13.3.8 R Under the CCR mark to market method, the CCR standardised method and the CCR internal model method, a firm must determine the exposure value for a given counterparty as equal to the sum of the exposure values calculated for each netting set with that counterparty.
[Note: BCD Annex III Part 2 point 5]
13.3.9 R A firm may only recognise netting for the purposes of BIPRU 13.4, BIPRU 13.5 and BIPRU 13.6 if the requirements in BIPRU 13.7 are met.
13.3.10 R The combined use of the CCR mark to market method, the CCR standardised method and the CCR internal model method is not permitted.

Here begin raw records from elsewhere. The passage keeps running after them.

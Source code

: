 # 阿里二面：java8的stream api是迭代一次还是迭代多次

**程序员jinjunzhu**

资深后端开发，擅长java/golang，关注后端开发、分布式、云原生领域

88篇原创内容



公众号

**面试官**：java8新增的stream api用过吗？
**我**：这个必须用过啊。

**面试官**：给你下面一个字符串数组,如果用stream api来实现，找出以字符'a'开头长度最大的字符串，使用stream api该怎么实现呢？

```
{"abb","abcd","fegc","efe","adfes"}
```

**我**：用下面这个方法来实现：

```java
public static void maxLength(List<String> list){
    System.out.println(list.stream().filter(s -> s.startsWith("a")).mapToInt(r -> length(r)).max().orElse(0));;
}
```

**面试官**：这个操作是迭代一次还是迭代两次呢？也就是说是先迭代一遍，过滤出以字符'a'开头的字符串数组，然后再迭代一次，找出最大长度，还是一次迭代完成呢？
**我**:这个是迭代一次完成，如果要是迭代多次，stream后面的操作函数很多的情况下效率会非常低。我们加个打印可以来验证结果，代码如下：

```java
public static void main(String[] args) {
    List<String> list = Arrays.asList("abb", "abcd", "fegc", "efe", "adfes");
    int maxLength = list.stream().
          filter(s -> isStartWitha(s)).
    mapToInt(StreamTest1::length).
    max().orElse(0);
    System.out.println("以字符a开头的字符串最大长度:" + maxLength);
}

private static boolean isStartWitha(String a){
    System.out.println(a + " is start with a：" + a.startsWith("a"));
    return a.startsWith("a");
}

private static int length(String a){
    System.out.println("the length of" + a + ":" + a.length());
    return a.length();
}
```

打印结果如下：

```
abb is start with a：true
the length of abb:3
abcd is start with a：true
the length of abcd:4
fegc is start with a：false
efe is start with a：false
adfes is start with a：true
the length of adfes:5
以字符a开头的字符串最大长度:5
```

The combined use of the CCR mark to market method and the CCR standardised method is permitted where one of the methods is used for the cases set out in BIPRU 13.5.9 to BIPRU 13.5.10R.
[Note: BCD Annex III Part 2 point 1(part)]
13.3.11 G The combined use of different approaches may be used across a group as described in BIPRU 8.7.8R and BIPRU 8.7.9R.
Exposure to a central counterparty
13.3.12 R Notwithstanding BIPRU 13.3.1R and BIPRU 13.3.5R, a firm may determine the exposure value of a credit risk exposure outstanding with a central counterparty in accordance with BIPRU 13.3.13R, provided that the central counterparty's counterparty credit risk exposures with all participants in its arrangements are fully collateralised on a daily basis.
[Note: BCD Article 78(4) in respect of financial derivatives and long settlement transactions]
13.3.13 R A firm may attribute an exposure value of zero for CCR to derivative contracts and long settlement transactions, or to other exposures arising in respect of those contracts or transactions (but excluding an exposure arising from collateral held to mitigate losses in the event of the default of other participants in the central counterparty's arrangements) where they are outstanding with a central counterparty and have not been rejected by the central counterparty.
[Note: BCD Annex III Part 2 point 6 in respect of financial derivatives and long settlement transactions]
13.3.14 R When a firm purchases credit derivative protection against a non-trading book exposure, or against a CCR exposure, it must compute its capital requirement for the hedged asset in accordance with:
(1) BIPRU5.7.16R to BIPRU 5.7.25R and BIPRU 4.10.49(4) to (6) (Unfunded credit protection: Valuation and calculation of risk-weighted exposure amounts and expected loss amounts);
(2) BIPRU 4.4.79R (Double default); or
(3) BIPRU 4.10.40R to BIPRU 4.10.48R (Unfunded credit protection: Minimum requirements for assessing the effect of guarantees and credit derivatives).
[Note: BCD Annex III Part 2 point 3 (part)]
13.3.15 R In the cases in BIPRU 13.3.14R, a firm must set the exposure value for CCR for these credit derivatives to zero.
[Note: BCD Annex III Part 2 point 3 (part)]
13.3.16 R A firm must set the exposure value for CCR from sold credit default swaps in the non-trading book, where they are treated as credit protection provided by the firm and subject to a capital requirement for credit risk for the full notional amount, to zero.